AIM OF THE TASK
Please write the data out once more, exactly as it is given.

DATASET CONTENT

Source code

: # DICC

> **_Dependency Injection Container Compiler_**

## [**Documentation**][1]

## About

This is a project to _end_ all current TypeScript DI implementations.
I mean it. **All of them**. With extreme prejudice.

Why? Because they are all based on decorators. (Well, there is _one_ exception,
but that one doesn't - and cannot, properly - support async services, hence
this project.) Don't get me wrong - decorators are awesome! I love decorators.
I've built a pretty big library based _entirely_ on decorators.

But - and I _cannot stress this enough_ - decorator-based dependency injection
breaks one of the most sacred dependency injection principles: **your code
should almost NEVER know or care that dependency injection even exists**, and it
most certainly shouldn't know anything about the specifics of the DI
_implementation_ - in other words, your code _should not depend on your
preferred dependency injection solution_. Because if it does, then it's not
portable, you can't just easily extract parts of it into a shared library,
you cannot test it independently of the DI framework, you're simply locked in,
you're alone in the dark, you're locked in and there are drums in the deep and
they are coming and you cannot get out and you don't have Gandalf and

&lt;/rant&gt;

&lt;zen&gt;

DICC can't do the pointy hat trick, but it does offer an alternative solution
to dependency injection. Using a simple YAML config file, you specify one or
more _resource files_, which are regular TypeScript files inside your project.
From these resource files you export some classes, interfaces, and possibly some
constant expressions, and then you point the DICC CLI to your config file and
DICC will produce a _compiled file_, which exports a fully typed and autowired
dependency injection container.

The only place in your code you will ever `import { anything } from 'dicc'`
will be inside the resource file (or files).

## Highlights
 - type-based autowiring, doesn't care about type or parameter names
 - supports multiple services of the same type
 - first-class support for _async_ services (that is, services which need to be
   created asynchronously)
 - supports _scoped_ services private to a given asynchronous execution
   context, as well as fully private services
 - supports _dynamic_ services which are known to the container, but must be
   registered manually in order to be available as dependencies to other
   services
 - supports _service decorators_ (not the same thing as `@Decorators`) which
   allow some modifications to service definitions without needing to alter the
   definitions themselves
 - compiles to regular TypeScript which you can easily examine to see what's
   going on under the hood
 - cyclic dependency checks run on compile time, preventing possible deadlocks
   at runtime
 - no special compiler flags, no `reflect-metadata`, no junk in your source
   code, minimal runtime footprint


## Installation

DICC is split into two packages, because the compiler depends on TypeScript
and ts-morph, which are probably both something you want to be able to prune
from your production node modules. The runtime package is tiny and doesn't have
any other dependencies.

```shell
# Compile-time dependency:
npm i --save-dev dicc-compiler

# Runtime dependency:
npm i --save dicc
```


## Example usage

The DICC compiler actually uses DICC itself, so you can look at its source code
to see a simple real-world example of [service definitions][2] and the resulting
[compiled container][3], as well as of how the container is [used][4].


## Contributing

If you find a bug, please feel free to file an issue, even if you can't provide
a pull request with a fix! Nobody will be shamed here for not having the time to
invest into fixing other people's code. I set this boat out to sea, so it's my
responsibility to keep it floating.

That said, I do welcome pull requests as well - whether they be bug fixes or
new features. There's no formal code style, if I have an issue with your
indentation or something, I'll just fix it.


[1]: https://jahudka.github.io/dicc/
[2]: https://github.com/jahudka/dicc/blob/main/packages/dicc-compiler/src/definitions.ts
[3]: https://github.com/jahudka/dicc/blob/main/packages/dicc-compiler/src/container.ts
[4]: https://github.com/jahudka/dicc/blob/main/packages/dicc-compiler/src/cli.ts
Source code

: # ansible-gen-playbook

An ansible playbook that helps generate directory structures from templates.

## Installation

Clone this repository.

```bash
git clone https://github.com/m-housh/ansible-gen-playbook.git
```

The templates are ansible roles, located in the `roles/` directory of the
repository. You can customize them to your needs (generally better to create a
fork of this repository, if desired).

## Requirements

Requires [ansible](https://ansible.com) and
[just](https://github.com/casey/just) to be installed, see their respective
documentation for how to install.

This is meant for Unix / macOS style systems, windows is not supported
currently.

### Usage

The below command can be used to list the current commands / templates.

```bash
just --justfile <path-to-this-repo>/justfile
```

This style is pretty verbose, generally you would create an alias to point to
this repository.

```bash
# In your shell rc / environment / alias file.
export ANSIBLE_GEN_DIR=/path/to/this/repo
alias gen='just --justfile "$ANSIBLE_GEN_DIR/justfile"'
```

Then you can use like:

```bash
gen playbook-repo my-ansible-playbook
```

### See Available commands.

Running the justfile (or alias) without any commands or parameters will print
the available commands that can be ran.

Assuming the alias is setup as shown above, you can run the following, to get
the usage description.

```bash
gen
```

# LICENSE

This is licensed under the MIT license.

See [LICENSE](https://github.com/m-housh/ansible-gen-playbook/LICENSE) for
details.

TASK SOLUTION
Source code

: # DICC

> **_Dependency Injection Container Compiler_**

## [**Documentation**][1]

## About

This is a project to _end_ all current TypeScript DI implementations.
I mean it. **All of them**. With extreme prejudice.

Why? Because they are all based on decorators. (Well, there is _one_ exception,
but that one doesn't - and cannot, properly - support async services, hence
this project.) Don't get me wrong - decorators are awesome! I love decorators.
I've built a pretty big library based _entirely_ on decorators.

But - and I _cannot stress this enough_ - decorator-based dependency injection
breaks one of the most sacred dependency injection principles: **your code
should almost NEVER know or care that dependency injection even exists**, and it
most certainly shouldn't know anything about the specifics of the DI
_implementation_ - in other words, your code _should not depend on your
preferred dependency injection solution_. Because if it does, then it's not
portable, you can't just easily extract parts of it into a shared library,
you cannot test it independently of the DI framework, you're simply locked in,
you're alone in the dark, you're locked in and there are drums in the deep and
they are coming and you cannot get out and you don't have Gandalf and

&lt;/rant&gt;

&lt;zen&gt;

DICC can't do the pointy hat trick, but it does offer an alternative solution
to dependency injection. Using a simple YAML config file, you specify one or
more _resource files_, which are regular TypeScript files inside your project.
From these resource files you export some classes, interfaces, and possibly some
constant expressions, and then you point the DICC CLI to your config file and
DICC will produce a _compiled file_, which exports a fully typed and autowired
dependency injection container.

The only place in your code you will ever `import { anything } from 'dicc'`
will be inside the resource file (or files).

## Highlights
 - type-based autowiring, doesn't care about type or parameter names
 - supports multiple services of the same type
 - first-class support for _async_ services (that is, services which need to be
   created asynchronously)
 - supports _scoped_ services private to a given asynchronous execution
   context, as well as fully private services
 - supports _dynamic_ services which are known to the container, but must be
   registered manually in order to be available as dependencies to other
   services
 - supports _service decorators_ (not the same thing as `@Decorators`) which
   allow some modifications to service definitions without needing to alter the
   definitions themselves
 - compiles to regular TypeScript which you can easily examine to see what's
   going on under the hood
 - cyclic dependency checks run on compile time, preventing possible deadlocks
   at runtime
 - no special compiler flags, no `reflect-metadata`, no junk in your source
   code, minimal runtime footprint


## Installation

DICC is split into two packages, because the compiler depends on TypeScript
and ts-morph, which are probably both something you want to be able to prune
from your production node modules. The runtime package is tiny and doesn't have
any other dependencies.

```shell
# Compile-time dependency:
npm i --save-dev dicc-compiler

# Runtime dependency:
npm i --save dicc
```


## Example usage

The DICC compiler actually uses DICC itself, so you can look at its source code
to see a simple real-world example of [service definitions][2] and the resulting
[compiled container][3], as well as of how the container is [used][4].


## Contributing

If you find a bug, please feel free to file an issue, even if you can't provide
a pull request with a fix! Nobody will be shamed here for not having the time to
invest into fixing other people's code. I set this boat out to sea, so it's my
responsibility to keep it floating.

That said, I do welcome pull requests as well - whether they be bug fixes or
new features. There's no formal code style, if I have an issue with your
indentation or something, I'll just fix it.


[1]: https://jahudka.github.io/dicc/
[2]: https://github.com/jahudka/dicc/blob/main/packages/dicc-compiler/src/definitions.ts
[3]: https://github.com/jahudka/dicc/blob/main/packages/dicc-compiler/src/container.ts
[4]: https://github.com/jahudka/dicc/blob/main/packages/dicc-compiler/src/cli.ts
Source code

: # ansible-gen-playbook

An ansible playbook that helps generate directory structures from templates.

## Installation

Clone this repository.

```bash
git clone https://github.com/m-housh/ansible-gen-playbook.git
```

The templates are ansible roles, located in the `roles/` directory of the
repository. You can customize them to your needs (generally better to create a
fork of this repository, if desired).

## Requirements

Requires [ansible](https://ansible.com) and
[just](https://github.com/casey/just) to be installed, see their respective
documentation for how to install.

This is meant for Unix / macOS style systems, windows is not supported
currently.

### Usage

The below command can be used to list the current commands / templates.

```bash
just --justfile <path-to-this-repo>/justfile
```

This style is pretty verbose, generally you would create an alias to point to
this repository.

```bash
# In your shell rc / environment / alias file.
export ANSIBLE_GEN_DIR=/path/to/this/repo
alias gen='just --justfile "$ANSIBLE_GEN_DIR/justfile"'
```

Then you can use like:

```bash
gen playbook-repo my-ansible-playbook
```

### See Available commands.

Running the justfile (or alias) without any commands or parameters will print
the available commands that can be ran.

Assuming the alias is setup as shown above, you can run the following, to get
the usage description.

```bash
gen
```

# LICENSE

This is licensed under the MIT license.

See [LICENSE](https://github.com/m-housh/ansible-gen-playbook/LICENSE) for
details.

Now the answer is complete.